## Work task
Copy each line of the material in which the word "혁신적인" appears.

## Available data

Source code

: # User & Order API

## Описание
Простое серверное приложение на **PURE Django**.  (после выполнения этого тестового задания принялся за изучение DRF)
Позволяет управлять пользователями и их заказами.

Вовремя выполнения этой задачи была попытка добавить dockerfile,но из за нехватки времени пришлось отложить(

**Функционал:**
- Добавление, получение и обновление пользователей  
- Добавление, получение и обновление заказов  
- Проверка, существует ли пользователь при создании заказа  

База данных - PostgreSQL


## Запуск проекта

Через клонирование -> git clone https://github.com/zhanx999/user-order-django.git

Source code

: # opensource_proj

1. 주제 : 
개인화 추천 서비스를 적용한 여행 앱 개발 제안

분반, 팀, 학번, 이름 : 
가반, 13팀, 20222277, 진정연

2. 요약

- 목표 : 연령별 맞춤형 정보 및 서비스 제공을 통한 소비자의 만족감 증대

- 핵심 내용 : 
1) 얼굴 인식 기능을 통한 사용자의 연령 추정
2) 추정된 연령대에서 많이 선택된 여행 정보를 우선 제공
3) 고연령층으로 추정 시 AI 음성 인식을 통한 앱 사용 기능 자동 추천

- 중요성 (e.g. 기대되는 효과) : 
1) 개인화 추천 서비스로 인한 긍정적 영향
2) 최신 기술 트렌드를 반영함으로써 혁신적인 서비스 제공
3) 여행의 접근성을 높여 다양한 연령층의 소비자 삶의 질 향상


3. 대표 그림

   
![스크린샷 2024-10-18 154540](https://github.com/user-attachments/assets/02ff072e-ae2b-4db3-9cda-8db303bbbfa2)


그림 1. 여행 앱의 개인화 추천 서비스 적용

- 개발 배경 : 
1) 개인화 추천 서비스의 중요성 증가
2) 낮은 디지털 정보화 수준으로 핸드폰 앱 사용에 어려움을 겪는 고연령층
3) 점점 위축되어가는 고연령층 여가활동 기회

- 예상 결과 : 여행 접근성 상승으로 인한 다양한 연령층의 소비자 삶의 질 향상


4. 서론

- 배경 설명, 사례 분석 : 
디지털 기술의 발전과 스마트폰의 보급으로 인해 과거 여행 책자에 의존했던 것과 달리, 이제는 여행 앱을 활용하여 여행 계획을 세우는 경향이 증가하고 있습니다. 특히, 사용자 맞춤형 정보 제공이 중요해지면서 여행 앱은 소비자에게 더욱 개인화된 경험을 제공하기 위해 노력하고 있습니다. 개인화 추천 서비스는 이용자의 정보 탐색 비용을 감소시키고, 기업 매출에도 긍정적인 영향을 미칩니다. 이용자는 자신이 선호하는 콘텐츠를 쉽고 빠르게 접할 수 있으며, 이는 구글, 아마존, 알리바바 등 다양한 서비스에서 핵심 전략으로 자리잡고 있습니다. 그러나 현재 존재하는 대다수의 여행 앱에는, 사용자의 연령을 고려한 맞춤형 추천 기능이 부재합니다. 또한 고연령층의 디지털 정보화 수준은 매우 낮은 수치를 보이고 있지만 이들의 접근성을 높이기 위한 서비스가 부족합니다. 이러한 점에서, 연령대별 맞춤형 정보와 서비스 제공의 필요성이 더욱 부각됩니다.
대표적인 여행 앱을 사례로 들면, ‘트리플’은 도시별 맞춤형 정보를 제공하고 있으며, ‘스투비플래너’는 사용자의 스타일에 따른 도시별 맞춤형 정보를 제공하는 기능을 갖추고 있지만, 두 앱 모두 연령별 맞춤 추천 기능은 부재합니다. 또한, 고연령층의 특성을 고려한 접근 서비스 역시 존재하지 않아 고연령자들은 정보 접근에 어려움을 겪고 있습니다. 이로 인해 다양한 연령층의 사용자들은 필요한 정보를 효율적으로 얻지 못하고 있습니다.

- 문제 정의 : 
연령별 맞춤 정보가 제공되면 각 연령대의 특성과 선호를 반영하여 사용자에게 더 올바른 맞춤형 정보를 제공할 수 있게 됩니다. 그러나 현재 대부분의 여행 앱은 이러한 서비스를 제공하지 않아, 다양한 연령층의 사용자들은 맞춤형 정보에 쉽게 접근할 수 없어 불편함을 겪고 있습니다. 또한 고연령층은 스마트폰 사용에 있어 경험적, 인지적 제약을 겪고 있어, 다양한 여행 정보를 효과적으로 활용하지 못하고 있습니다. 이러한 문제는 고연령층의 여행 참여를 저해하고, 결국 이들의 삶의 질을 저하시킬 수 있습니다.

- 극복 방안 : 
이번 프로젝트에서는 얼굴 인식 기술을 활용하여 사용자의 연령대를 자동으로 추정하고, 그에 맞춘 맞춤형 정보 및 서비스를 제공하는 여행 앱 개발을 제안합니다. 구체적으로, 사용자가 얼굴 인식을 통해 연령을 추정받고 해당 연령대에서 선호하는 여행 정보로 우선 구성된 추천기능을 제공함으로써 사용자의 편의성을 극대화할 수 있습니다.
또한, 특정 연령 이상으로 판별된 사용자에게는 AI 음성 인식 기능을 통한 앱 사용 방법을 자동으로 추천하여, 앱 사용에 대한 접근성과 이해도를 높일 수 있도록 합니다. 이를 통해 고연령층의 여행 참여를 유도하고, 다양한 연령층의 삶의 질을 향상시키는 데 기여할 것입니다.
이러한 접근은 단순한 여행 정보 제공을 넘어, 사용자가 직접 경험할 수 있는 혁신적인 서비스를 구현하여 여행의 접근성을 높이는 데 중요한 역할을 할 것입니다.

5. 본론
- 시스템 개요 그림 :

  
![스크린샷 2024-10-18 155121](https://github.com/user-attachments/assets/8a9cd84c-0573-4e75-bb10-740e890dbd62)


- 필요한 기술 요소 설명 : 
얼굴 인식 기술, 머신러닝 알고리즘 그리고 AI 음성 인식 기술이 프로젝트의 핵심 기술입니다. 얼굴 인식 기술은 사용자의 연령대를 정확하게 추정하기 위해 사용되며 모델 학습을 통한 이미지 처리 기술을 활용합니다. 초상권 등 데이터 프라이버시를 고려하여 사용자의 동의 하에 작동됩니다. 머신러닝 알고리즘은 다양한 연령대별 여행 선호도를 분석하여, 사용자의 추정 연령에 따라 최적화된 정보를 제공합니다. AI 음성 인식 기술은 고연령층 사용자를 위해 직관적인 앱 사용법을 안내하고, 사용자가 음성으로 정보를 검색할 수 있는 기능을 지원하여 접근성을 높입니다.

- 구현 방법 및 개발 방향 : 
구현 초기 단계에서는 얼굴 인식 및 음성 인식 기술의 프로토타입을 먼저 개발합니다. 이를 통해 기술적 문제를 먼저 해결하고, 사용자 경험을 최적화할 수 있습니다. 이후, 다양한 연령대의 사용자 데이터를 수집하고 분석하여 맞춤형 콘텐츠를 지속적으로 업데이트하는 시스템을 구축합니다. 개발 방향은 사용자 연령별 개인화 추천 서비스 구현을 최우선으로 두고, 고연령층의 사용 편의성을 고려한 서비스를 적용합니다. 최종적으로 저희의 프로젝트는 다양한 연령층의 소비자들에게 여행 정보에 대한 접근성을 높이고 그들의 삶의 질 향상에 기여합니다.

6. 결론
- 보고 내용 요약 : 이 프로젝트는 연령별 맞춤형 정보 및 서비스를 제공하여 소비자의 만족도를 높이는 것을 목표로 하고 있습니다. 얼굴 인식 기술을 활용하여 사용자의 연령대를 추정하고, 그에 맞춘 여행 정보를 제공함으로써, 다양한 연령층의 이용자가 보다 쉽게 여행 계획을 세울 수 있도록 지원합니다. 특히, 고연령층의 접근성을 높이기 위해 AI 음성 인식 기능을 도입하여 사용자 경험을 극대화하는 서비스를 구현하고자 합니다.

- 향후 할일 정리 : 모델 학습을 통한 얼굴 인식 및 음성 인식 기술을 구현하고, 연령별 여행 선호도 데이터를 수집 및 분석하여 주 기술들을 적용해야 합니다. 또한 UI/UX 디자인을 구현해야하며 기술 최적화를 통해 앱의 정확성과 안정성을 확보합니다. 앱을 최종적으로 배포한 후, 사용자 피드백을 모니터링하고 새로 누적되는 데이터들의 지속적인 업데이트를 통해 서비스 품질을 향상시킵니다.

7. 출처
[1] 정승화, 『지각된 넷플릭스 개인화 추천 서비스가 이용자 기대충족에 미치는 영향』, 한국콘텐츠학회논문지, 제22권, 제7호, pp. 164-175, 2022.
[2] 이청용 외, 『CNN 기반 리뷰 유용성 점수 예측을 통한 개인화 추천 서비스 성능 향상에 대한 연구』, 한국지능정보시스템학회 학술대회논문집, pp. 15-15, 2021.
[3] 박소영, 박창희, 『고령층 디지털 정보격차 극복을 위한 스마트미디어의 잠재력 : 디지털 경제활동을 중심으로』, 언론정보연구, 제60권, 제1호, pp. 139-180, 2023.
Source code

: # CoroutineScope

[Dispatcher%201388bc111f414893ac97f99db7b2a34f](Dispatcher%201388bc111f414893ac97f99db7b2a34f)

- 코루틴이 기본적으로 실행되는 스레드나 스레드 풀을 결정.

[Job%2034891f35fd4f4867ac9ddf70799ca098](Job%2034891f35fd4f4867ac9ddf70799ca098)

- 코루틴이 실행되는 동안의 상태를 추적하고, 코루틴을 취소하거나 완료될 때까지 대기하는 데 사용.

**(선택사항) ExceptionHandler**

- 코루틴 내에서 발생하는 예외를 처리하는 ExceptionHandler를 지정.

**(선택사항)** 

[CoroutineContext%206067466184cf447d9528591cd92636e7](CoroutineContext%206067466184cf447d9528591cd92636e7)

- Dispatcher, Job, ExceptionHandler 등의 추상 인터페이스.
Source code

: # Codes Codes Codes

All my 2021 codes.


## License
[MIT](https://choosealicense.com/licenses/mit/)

## Exercise solution
2) 최신 기술 트렌드를 반영함으로써 혁신적인 서비스 제공
이러한 접근은 단순한 여행 정보 제공을 넘어, 사용자가 직접 경험할 수 있는 혁신적인 서비스를 구현하여 여행의 접근성을 높이는 데 중요한 역할을 할 것입니다.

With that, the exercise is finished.